Tempered glass is another innovation in manufacturing that has made glass safer not only for greenhouse use, but for other every day applications like shower doors or microwave ovens. Tempering, as the name applies, uses heat during the manufacturing process in order to increase the glass’ strength.  Tempered glass is up to 4 times stronger than glass that has not been through the process.

The first step in “tempering” the glass is to cut it to it’s desired shape. Cutting the glass after it has been through the tempering process may lead to imperfections and a final product that is not as strong as it could or should be. Edges are normally sanded with fine sanding paper to ensure there are no rough edges – from there it is off to the ovens! The glass pieces are fed into an industrial furnace, which heats the glass to temperatures above 600 degrees Celsius  (that’s 1,112 degrees Fahrenheit!).  The glass then goes through what is called “quenching”, or rapid, high pressure cooling.

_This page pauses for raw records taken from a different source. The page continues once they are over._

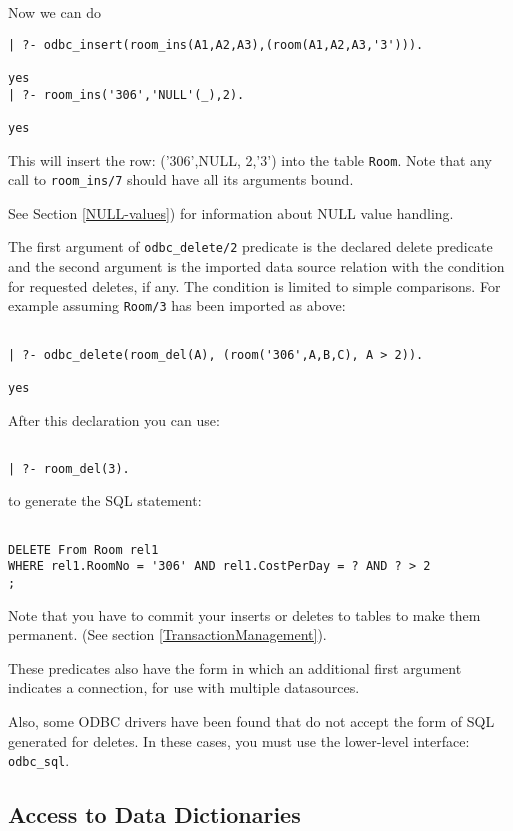 Now we can do

\begin{verbatim}
| ?- odbc_insert(room_ins(A1,A2,A3),(room(A1,A2,A3,'3'))).

yes
| ?- room_ins('306','NULL'(_),2).

yes
\end{verbatim}
This will insert the row: ('306',NULL, 2,'3') into the table {\tt Room}. Note that 
any call to {\tt room\_ins/7} should have all its arguments bound.

See Section \ref{NULL-values}) for information about NULL value
handling.

The first argument of {\tt odbc\_delete/2} predicate is the declared delete
predicate and the second argument is the imported data source relation
with the condition for requested deletes, if any.  The condition is
limited to simple comparisons.  For example assuming
{\tt Room/3} has been imported as above:
\begin{verbatim}

| ?- odbc_delete(room_del(A), (room('306',A,B,C), A > 2)). 

yes
\end{verbatim}

After this declaration you can use:
\begin{verbatim}

| ?- room_del(3).
\end{verbatim}

to generate the SQL statement:
\begin{verbatim}

DELETE From Room rel1 
WHERE rel1.RoomNo = '306' AND rel1.CostPerDay = ? AND ? > 2
;
\end{verbatim}

Note that you have to commit your inserts or deletes to tables to make
them permanent.  (See section \ref{TransactionManagement}).

These predicates also have the form in which an additional first
argument indicates a connection, for use with multiple datasources.

Also, some ODBC drivers have been found that do not accept the form of
SQL generated for deletes.  In these cases, you must use the
lower-level interface: {\tt odbc\_sql}.

\subsection{Access to Data Dictionaries}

During quenching, high pressure nozzles blast the surface of the hot glass quickly (in a matter of seconds) with cooler air. This causes the outside of the glass to cool much quicker than the center part of the glass. This rapid cooling, and the difference in temperatures, causes the center to attempt to “pull back” from the outer surface of the glass. This means that center part of the glass in under tension while the outer surface of the glass is under compression. It is this shifting in the force profile that gives “tempered” glass it’s noteworthy strength.

Any greenhouse kit you order should come with some form of safety glass; but be sure to confirm this with your vendor. Additionally, if you are reusing glass from another application (we saw online where someone built their greenhouse from old windows) just know the limitations of the materials you are using.

Glass greenhouse glazing is a beautiful material for use on your greenhouse project, just be sure to stay as safe as possible during the process!